* _Exercise instructions_:
Scan each line of the records for the word "following" and extract the ones that have it.

### Available data

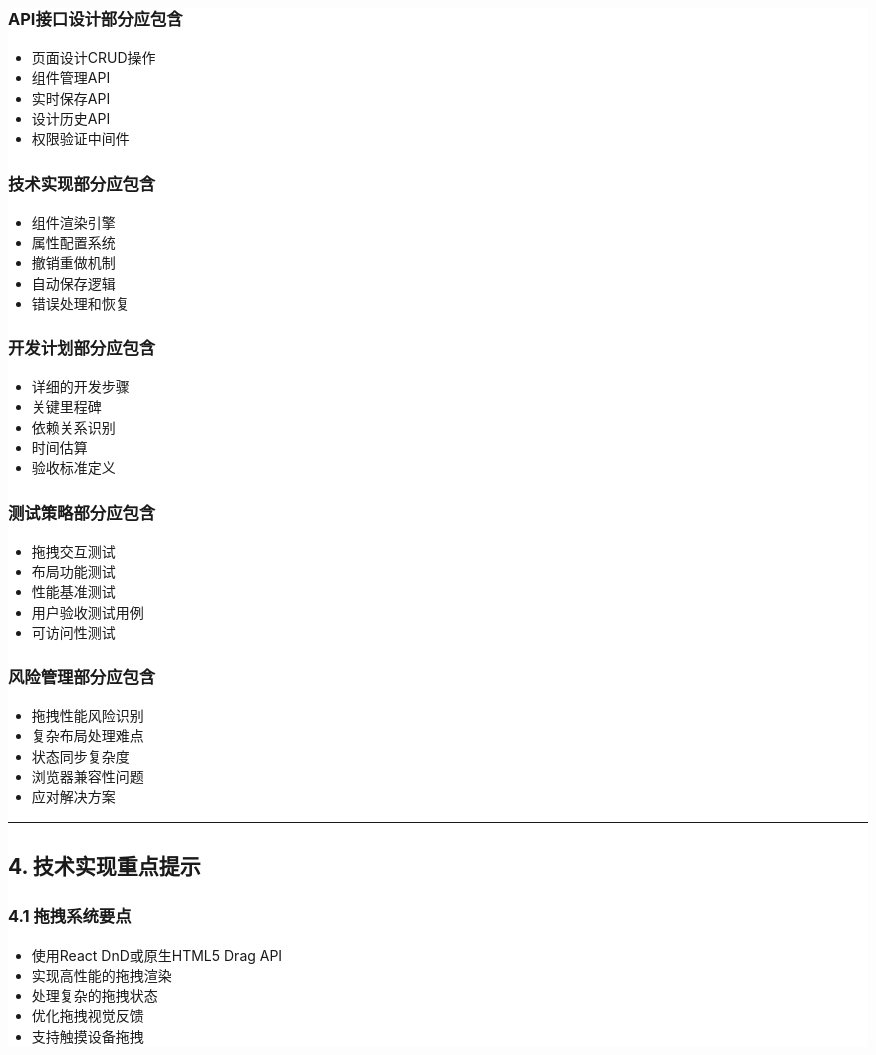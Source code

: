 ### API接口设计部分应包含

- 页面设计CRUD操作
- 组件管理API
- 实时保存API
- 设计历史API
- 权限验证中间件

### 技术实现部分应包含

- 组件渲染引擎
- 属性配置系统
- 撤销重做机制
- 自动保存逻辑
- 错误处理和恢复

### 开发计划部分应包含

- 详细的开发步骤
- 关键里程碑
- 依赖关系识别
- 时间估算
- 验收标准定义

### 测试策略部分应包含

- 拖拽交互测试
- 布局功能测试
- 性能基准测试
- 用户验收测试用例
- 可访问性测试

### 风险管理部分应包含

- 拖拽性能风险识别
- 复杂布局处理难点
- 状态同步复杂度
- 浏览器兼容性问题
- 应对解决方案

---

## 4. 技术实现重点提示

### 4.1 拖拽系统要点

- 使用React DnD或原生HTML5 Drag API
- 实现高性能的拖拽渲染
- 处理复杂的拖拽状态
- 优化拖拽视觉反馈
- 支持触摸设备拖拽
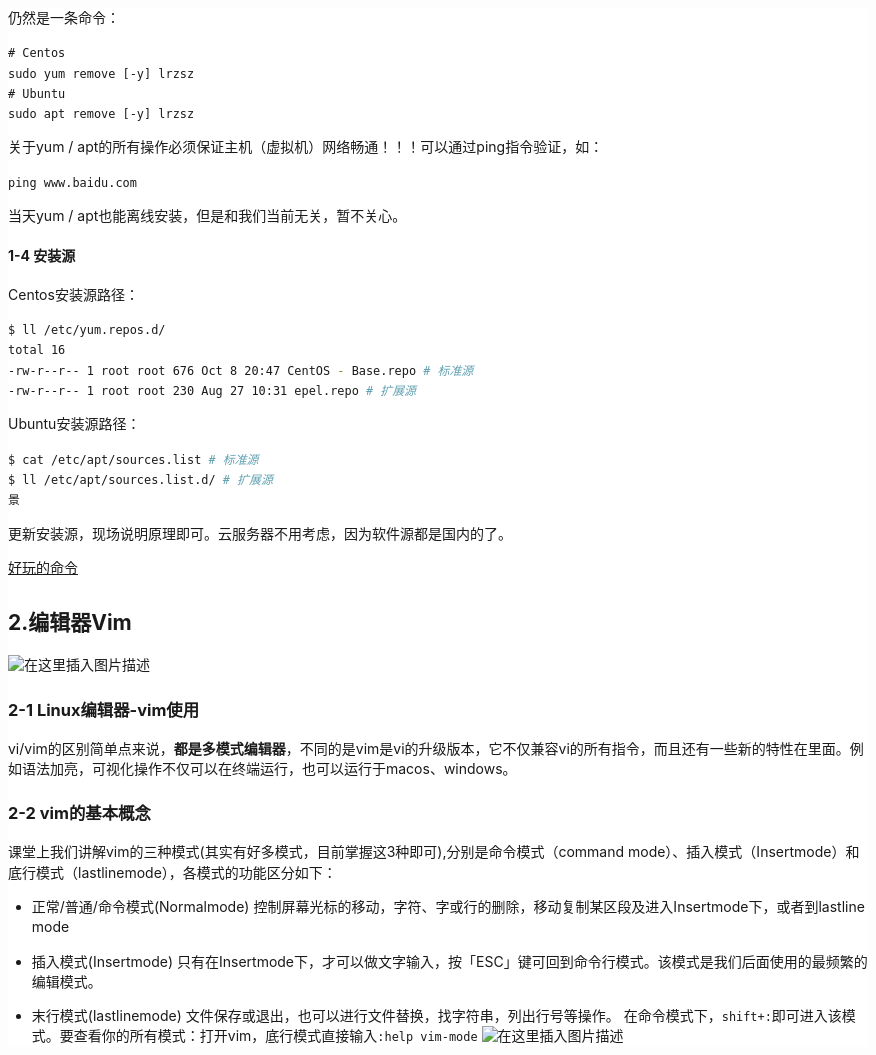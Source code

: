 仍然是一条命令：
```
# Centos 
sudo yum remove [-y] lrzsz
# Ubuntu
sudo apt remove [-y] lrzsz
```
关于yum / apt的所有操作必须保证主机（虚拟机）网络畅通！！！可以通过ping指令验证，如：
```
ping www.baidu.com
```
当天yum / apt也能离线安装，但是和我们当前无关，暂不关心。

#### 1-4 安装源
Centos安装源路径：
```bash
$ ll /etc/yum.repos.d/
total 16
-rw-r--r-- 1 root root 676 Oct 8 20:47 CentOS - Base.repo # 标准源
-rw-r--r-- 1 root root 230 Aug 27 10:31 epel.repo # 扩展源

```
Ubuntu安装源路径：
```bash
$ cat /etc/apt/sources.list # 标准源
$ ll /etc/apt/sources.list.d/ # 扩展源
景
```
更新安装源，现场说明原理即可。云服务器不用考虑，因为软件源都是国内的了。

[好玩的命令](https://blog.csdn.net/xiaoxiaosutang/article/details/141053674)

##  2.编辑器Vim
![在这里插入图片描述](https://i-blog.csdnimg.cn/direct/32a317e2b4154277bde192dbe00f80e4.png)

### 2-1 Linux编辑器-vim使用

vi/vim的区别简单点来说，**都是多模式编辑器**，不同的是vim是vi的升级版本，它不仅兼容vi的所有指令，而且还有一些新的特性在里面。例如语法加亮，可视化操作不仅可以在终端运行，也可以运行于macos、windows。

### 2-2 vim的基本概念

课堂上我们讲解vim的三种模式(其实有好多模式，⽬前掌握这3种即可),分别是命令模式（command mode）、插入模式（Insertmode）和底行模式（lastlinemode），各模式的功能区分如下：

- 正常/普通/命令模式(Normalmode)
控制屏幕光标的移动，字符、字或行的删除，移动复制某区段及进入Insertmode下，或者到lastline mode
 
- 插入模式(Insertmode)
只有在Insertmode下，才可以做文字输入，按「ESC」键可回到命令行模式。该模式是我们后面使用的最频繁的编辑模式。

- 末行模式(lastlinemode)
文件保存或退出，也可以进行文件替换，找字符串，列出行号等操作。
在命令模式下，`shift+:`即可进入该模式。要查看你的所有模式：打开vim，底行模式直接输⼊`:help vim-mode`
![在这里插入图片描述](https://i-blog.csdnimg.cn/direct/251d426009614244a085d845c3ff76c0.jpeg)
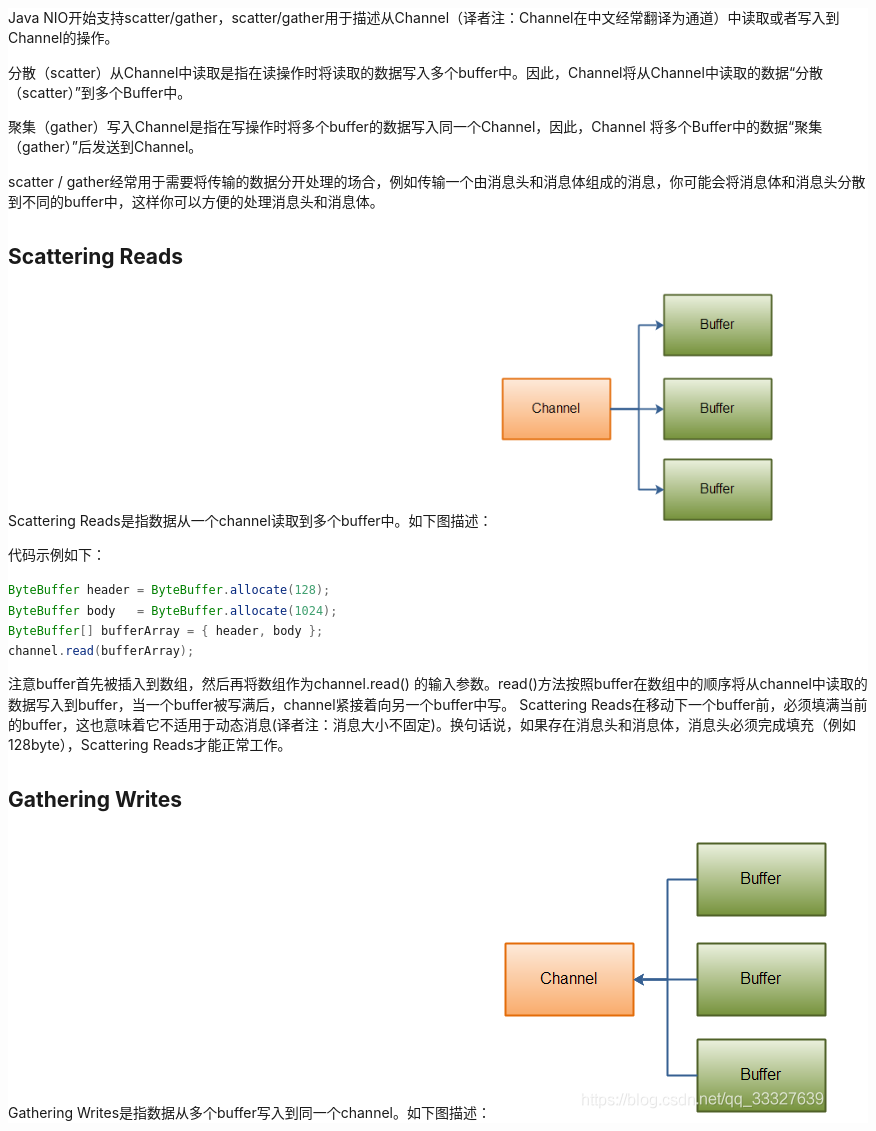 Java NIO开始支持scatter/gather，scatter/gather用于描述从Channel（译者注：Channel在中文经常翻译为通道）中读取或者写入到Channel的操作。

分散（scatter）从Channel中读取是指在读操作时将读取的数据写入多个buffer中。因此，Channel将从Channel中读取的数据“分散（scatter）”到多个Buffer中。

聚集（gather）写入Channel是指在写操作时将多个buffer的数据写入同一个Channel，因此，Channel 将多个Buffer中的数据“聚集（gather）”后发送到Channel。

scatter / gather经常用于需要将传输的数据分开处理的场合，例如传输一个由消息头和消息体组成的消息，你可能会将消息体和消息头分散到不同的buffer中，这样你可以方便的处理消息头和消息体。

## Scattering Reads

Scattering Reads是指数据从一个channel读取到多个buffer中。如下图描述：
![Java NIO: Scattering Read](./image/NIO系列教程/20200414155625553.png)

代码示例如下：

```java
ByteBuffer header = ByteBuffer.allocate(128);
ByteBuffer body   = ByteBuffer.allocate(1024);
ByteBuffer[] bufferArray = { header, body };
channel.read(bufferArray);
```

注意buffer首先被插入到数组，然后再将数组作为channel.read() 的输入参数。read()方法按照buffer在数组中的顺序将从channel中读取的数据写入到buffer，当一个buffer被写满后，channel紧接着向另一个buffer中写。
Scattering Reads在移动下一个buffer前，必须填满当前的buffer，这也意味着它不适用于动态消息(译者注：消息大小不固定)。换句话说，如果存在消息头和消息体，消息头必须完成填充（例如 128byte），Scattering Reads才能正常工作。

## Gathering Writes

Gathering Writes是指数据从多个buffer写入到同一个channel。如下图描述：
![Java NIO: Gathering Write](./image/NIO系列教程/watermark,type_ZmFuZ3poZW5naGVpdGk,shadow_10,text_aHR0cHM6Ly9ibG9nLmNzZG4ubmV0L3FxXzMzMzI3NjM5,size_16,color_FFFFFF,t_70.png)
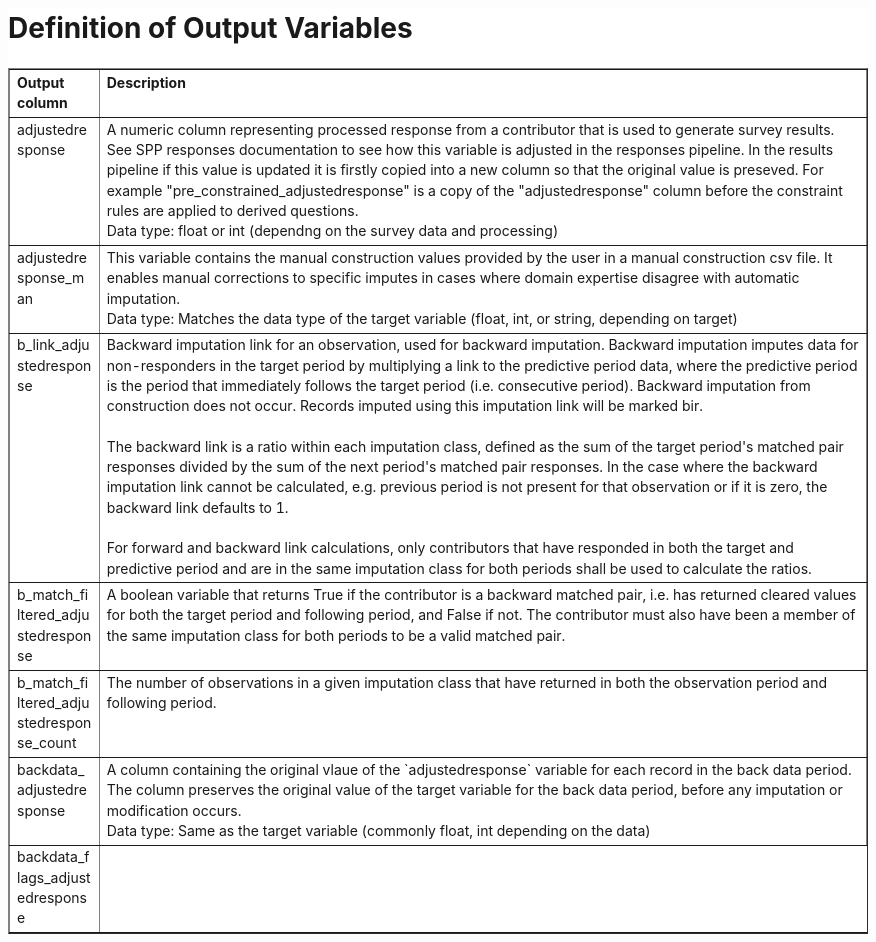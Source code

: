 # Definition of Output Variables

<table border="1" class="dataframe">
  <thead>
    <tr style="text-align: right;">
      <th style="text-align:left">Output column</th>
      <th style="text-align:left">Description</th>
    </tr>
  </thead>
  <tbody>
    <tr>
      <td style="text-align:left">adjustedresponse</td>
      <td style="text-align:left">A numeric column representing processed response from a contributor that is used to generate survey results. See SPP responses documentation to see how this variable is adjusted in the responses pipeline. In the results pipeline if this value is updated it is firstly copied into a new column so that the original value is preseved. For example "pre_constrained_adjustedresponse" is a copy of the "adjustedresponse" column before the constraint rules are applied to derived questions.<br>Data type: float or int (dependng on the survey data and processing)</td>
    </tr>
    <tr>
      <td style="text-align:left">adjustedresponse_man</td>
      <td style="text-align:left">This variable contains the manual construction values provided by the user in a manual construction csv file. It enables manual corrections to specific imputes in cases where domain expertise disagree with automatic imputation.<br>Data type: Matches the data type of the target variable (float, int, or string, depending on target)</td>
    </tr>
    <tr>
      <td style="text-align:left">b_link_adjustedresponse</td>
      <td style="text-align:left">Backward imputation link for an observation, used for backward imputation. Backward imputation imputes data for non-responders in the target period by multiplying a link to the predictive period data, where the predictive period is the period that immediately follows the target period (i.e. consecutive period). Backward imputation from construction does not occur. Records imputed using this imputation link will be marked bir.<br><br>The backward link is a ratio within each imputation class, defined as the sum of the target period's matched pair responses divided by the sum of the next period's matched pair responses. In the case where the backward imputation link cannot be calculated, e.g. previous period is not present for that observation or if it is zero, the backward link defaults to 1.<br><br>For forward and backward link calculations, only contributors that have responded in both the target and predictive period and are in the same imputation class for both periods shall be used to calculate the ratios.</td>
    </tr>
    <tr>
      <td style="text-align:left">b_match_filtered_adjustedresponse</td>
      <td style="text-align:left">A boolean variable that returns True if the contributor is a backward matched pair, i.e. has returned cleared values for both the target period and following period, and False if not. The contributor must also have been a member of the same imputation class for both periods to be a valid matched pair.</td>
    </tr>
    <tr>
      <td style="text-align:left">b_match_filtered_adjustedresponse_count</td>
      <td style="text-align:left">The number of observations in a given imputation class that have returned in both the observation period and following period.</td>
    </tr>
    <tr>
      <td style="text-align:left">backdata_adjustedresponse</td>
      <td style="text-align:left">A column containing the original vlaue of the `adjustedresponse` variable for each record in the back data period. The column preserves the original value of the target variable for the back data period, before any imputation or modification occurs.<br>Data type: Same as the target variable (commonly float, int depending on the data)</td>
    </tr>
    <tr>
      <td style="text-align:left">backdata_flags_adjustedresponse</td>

######

* _Final answer_:
      <td style="text-align:left">A boolean variable that returns True if the contributor is a backward matched pair, i.e. has returned cleared values for both the target period and following period, and False if not. The contributor must also have been a member of the same imputation class for both periods to be a valid matched pair.</td>
      <td style="text-align:left">The number of observations in a given imputation class that have returned in both the observation period and following period.</td>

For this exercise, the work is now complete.